> INSTRUCTIONS TO FOLLOW: Every line containing "finden" should be identified and copied from the data below.

____________________

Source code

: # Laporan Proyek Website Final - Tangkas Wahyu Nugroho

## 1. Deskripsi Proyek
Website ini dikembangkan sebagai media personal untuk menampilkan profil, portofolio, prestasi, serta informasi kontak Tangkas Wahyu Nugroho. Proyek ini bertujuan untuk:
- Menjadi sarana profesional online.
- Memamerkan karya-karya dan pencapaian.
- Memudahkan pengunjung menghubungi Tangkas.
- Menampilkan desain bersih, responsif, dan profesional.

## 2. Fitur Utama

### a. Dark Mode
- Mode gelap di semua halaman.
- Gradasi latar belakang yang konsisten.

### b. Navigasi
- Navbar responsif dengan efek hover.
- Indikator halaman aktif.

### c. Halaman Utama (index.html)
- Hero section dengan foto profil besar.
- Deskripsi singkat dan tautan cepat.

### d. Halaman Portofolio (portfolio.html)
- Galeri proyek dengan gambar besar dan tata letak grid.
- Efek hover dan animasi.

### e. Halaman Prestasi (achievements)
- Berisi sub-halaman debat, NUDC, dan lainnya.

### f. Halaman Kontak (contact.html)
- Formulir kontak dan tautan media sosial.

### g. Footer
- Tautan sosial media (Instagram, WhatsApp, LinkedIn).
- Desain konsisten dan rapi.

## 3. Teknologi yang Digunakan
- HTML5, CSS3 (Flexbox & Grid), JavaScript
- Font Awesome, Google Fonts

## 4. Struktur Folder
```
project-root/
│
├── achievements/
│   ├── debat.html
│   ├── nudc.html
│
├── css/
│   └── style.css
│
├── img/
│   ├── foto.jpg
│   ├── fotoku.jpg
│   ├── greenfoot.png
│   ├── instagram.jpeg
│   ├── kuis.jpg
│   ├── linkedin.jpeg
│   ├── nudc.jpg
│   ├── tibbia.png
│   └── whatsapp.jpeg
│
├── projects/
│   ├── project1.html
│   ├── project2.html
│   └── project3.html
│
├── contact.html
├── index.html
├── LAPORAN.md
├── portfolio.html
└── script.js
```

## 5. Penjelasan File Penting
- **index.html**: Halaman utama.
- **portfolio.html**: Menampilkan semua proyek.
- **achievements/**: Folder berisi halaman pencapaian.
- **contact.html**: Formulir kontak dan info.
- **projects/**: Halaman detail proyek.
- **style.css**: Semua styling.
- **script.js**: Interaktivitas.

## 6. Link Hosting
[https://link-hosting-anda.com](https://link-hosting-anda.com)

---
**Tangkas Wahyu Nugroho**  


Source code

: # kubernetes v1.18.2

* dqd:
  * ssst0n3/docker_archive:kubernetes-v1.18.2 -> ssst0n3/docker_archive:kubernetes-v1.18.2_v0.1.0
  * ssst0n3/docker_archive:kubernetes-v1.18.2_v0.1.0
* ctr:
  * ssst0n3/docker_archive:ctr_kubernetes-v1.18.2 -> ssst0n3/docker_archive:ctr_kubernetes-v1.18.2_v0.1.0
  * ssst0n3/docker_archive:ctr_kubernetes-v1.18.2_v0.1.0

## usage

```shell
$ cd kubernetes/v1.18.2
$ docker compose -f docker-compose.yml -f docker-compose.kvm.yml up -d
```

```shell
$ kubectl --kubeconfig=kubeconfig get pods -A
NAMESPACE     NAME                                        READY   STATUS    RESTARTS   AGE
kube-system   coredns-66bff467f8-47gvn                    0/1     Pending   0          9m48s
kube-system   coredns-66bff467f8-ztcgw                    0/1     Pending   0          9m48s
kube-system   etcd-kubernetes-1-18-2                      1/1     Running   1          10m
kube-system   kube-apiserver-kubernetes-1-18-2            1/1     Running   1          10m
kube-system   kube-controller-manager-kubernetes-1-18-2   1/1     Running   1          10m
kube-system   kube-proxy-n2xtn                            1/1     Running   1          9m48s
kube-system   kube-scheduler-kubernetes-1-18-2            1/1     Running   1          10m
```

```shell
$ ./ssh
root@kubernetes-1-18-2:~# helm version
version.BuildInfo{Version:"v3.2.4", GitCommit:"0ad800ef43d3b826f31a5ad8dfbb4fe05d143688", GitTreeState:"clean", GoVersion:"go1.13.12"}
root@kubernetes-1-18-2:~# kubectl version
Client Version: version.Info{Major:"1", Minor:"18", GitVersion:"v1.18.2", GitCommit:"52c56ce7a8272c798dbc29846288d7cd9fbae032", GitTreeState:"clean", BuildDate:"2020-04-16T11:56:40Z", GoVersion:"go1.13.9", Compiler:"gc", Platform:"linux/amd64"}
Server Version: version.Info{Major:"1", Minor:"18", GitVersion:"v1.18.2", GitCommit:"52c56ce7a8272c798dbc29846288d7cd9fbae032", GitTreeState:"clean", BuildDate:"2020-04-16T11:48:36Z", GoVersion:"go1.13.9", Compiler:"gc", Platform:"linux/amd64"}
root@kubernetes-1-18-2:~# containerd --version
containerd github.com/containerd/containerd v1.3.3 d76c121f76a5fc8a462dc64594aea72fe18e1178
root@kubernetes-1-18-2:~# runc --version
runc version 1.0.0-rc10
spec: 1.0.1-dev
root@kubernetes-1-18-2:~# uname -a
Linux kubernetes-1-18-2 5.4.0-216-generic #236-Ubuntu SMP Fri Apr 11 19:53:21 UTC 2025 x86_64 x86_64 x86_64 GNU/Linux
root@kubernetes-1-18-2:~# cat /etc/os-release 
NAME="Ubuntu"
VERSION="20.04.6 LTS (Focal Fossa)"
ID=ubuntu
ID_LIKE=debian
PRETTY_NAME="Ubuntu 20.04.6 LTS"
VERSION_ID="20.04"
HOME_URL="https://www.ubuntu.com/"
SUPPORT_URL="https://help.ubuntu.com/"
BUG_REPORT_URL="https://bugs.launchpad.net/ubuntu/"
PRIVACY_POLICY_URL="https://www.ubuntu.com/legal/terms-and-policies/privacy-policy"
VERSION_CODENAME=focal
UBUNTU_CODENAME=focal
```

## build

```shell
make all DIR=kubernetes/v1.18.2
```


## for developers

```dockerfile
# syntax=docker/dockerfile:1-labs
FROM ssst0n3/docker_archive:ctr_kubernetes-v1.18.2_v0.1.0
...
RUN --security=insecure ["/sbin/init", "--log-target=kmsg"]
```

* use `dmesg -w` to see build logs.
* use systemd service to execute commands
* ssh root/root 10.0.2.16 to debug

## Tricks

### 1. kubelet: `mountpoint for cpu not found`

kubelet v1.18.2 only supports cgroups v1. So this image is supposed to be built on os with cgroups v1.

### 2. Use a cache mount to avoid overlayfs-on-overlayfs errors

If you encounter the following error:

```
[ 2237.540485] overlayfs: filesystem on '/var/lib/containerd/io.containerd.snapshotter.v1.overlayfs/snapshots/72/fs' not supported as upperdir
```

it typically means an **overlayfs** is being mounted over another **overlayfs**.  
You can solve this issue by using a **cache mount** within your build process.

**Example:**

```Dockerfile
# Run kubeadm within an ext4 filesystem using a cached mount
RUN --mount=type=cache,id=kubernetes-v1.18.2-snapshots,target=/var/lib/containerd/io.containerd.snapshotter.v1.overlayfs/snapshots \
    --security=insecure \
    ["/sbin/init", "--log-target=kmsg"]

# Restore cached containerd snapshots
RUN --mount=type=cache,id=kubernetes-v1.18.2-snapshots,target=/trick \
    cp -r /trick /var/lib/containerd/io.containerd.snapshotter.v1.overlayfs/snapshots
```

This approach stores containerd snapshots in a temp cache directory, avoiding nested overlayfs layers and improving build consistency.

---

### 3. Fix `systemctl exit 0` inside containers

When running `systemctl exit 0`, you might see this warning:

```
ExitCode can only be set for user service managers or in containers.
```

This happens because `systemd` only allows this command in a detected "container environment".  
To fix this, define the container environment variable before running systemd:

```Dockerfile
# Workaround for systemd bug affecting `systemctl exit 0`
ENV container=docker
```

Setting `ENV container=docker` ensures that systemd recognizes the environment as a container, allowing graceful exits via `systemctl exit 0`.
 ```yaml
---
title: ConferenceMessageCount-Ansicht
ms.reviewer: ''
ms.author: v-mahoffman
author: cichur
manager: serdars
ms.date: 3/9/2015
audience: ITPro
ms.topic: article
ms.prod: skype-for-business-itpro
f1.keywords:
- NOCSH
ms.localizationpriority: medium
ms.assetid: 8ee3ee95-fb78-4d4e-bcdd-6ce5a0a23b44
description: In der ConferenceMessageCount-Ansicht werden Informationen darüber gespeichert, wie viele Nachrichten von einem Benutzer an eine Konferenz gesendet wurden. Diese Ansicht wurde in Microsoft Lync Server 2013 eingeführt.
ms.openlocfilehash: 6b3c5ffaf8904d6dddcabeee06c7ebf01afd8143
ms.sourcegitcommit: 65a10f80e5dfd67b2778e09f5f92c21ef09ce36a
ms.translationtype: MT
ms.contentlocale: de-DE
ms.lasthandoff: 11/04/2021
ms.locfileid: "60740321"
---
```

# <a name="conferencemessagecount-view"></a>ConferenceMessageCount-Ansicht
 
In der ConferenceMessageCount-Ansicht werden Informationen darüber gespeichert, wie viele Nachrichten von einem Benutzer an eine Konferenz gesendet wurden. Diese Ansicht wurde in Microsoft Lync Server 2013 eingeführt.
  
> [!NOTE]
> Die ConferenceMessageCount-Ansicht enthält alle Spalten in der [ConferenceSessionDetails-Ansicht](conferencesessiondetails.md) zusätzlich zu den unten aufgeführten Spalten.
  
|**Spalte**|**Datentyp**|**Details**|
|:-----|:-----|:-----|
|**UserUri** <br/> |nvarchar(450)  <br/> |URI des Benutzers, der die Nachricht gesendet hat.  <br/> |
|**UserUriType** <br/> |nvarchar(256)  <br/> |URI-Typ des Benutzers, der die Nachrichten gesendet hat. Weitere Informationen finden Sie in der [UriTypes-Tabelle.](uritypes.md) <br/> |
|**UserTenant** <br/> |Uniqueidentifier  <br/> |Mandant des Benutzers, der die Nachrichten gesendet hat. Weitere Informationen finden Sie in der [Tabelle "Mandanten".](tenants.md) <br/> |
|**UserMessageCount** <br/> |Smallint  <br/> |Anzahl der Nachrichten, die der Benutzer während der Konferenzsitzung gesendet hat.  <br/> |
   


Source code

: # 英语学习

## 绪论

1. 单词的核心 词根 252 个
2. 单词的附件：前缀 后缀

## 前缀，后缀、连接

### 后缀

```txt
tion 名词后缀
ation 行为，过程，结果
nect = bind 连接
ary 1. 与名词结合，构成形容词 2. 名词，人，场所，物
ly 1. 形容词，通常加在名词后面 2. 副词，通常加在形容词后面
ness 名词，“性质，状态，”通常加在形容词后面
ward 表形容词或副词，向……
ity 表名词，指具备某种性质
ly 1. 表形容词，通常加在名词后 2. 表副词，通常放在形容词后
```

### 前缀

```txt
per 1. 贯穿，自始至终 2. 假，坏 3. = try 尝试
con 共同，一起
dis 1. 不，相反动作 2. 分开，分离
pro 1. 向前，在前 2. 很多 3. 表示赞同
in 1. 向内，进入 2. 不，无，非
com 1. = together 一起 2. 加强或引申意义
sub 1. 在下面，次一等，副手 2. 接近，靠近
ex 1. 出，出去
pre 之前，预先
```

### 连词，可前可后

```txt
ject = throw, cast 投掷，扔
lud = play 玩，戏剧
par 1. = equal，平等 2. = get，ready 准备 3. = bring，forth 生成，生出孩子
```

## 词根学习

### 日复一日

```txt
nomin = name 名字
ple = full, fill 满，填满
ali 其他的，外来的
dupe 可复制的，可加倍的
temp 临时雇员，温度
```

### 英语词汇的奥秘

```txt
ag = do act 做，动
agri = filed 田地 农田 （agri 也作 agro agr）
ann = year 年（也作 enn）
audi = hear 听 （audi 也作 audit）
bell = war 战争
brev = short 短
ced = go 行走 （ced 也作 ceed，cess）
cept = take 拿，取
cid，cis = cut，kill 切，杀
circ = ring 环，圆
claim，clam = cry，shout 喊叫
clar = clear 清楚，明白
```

____________________

> TASK ANSWER:
|**UserUriType** <br/> |nvarchar(256)  <br/> |URI-Typ des Benutzers, der die Nachrichten gesendet hat. Weitere Informationen finden Sie in der [UriTypes-Tabelle.](uritypes.md) <br/> |
|**UserTenant** <br/> |Uniqueidentifier  <br/> |Mandant des Benutzers, der die Nachrichten gesendet hat. Weitere Informationen finden Sie in der [Tabelle "Mandanten".](tenants.md) <br/> |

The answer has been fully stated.